Re: Hash Indexes

From: Jeff Janes <jeff(dot)janes(at)gmail(dot)com>
To: Robert Haas <robertmhaas(at)gmail(dot)com>
Cc: Peter Geoghegan <pg(at)heroku(dot)com>, Andres Freund <andres(at)anarazel(dot)de>, Jesper Pedersen <jesper(dot)pedersen(at)redhat(dot)com>, Amit Kapila <amit(dot)kapila16(at)gmail(dot)com>, Mithun Cy <mithun(dot)cy(at)enterprisedb(dot)com>, pgsql-hackers <pgsql-hackers(at)postgresql(dot)org>
Subject: Re: Hash Indexes
Date: 2016-10-03 17:00:35
Message-ID: CAMkU=1xcDMWCOLV6z9R7YTCHGousLu85M5Vw=Vbv9RBvLL_Yfw@mail.gmail.com
Views: Raw Message | Whole Thread | Download mbox | Resend email
Thread:
Lists: pgsql-hackers

On Thu, Sep 29, 2016 at 5:14 PM, Robert Haas <robertmhaas(at)gmail(dot)com> wrote:

> On Thu, Sep 29, 2016 at 8:07 PM, Peter Geoghegan <pg(at)heroku(dot)com> wrote:
> > On Wed, Sep 28, 2016 at 8:06 PM, Andres Freund <andres(at)anarazel(dot)de>
> wrote:
> >> On 2016-09-28 15:04:30 -0400, Robert Haas wrote:
> >>> Andres already
> >>> stated that he things working on btree-over-hash would be more
> >>> beneficial than fixing hash, but at this point it seems like he's the
> >>> only one who takes that position.
> >>
> >> Note that I did *NOT* take that position.
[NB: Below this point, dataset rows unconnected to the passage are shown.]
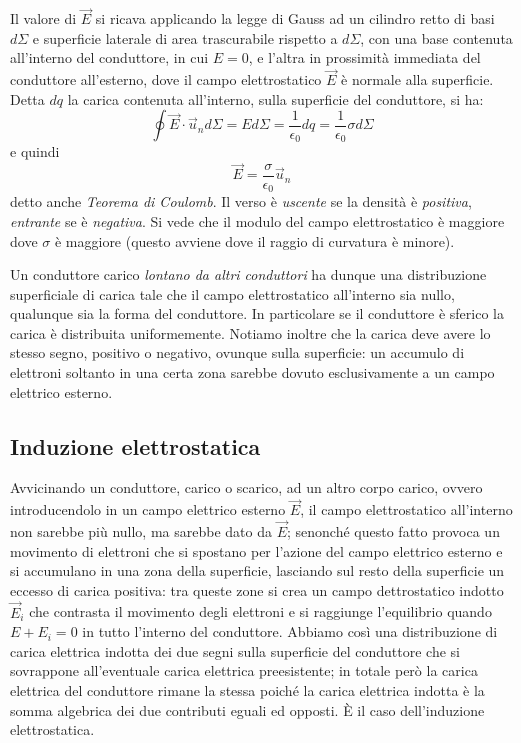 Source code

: \documentclass[class=book, crop=false, oneside, 12pt]{standalone}
\begin{document}
Il valore di \(\overrightarrow{E}\) si ricava applicando la legge di Gauss ad un cilindro retto di basi \(d \Sigma\) e superficie laterale di area trascurabile rispetto a \(d \Sigma\), con una base contenuta all'interno del conduttore, in cui \(E = 0\), e l'altra in prossimità immediata del conduttore all'esterno, dove il campo elettrostatico \(\overrightarrow{E}\) è normale alla superficie. 
Detta \(dq\) la carica contenuta all'interno, sulla superficie del conduttore, si ha:
\begin{equation*}
    \oint \overrightarrow{E} \cdot \overrightarrow{u}_n d \Sigma = E d \Sigma = \frac{1}{\epsilon_0} d q = \frac{1}{\epsilon_0} \sigma d \Sigma
\end{equation*}
e quindi
\begin{equation} \label{teorema_coulomb}
    \overrightarrow{E} = \frac{\sigma}{\epsilon_0}\overrightarrow{u}_n
\end{equation}
detto anche \emph{Teorema di Coulomb}. 
Il verso è \emph{uscente} se la densità è \emph{positiva}, \emph{entrante} se è \emph{negativa}. 
Si vede che il modulo del campo elettrostatico è maggiore dove \(\sigma\) è maggiore (questo avviene dove il raggio di curvatura è minore).

Un conduttore carico \emph{lontano da altri conduttori} ha dunque una distribuzione superficiale di carica tale che il campo elettrostatico all'interno sia nullo, qualunque sia la forma del conduttore. 
In particolare se il conduttore è sferico la carica è distribuita uniformemente.
Notiamo inoltre che la carica deve avere lo stesso segno, positivo o negativo, ovunque sulla superficie: un accumulo di elettroni soltanto in una certa zona sarebbe dovuto esclusivamente a un campo elettrico esterno.

\subsection{Induzione elettrostatica}

Avvicinando un conduttore, carico o scarico, ad un altro corpo carico, ovvero introducendolo in un campo elettrico esterno \(\overrightarrow{E}\), il campo elettrostatico all'interno non sarebbe più nullo, ma sarebbe dato da \(\overrightarrow{E}\); senonché questo fatto provoca un movimento di elettroni che si spostano per l'azione del campo elettrico esterno e si accumulano in una zona della superficie, lasciando sul resto della superficie un eccesso di carica positiva: 
tra queste zone si crea un campo dettrostatico indotto \(\overrightarrow{E}_i\) che contrasta il movimento degli elettroni e si raggiunge l'equilibrio quando \(E + E_i = 0\) in tutto l'interno del conduttore.
Abbiamo così una distribuzione di carica elettrica indotta dei due segni sulla superficie del conduttore che si sovrappone all'eventuale carica elettrica preesistente; in totale però la carica elettrica del conduttore rimane la stessa poiché la carica elettrica indotta è la somma algebrica dei due contributi eguali ed opposti.
È il caso dell'induzione elettrostatica.
\end{document}
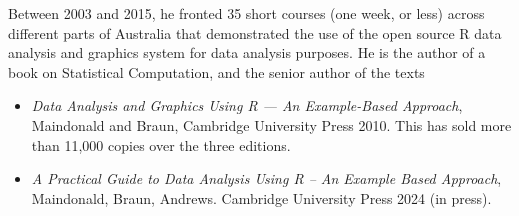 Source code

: \documentclass[
  10pt,
  b5paper]{book}
\providecommand{\tightlist}{%
  \setlength{\itemsep}{0pt}\setlength{\parskip}{0pt}}
\begin{document}
Between 2003 and 2015, he fronted 35 short courses (one week, or less)
across different parts of Australia that demonstrated the use of the open source R data analysis and graphics system for data analysis purposes.
He is the author of a book on Statistical Computation, and the senior author of
the texts

\begin{itemize}
\tightlist
\item
  \emph{Data Analysis and Graphics Using R --- An Example-Based Approach}, Maindonald and Braun, Cambridge University Press 2010.
  This has sold more than 11,000 copies over the three editions.\\
\item
  \emph{A Practical Guide to Data Analysis Using R -- An Example Based Approach},
  Maindonald, Braun, Andrews. Cambridge University Press 2024 (in press).
\end{itemize}
\end{document}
I was saying that I think we
> >> should evaluate whether that's not a better approach, doing some simple
> >> performance comparisons.
> >
> > I, for one, agree with this position.
>
> Well, I, for one, find it frustrating. It seems pretty unhelpful to
> bring this up only after the code has already been written. The first
> post on this thread was on May 10th. The first version of the patch
> was posted on June 16th. This position was first articulated on
> September 15th.
>
> But, by all means, please feel free to do the performance comparison
> and post the results. I'd be curious to see them myself.
>

I've done a simple comparison using pgbench's default transaction, in which
all the primary keys have been dropped and replaced with indexes of either
hash or btree type, alternating over many rounds.

I run 'pgbench -c16 -j16 -T 900 -M prepared' on an 8 core machine with a
scale of 40. All the data fits in RAM, but not in shared_buffers (128MB).

I find a 4% improvement for hash indexes over btree indexes, 9324.744
vs 9727.766. The difference is significant at p-value of 1.9e-9.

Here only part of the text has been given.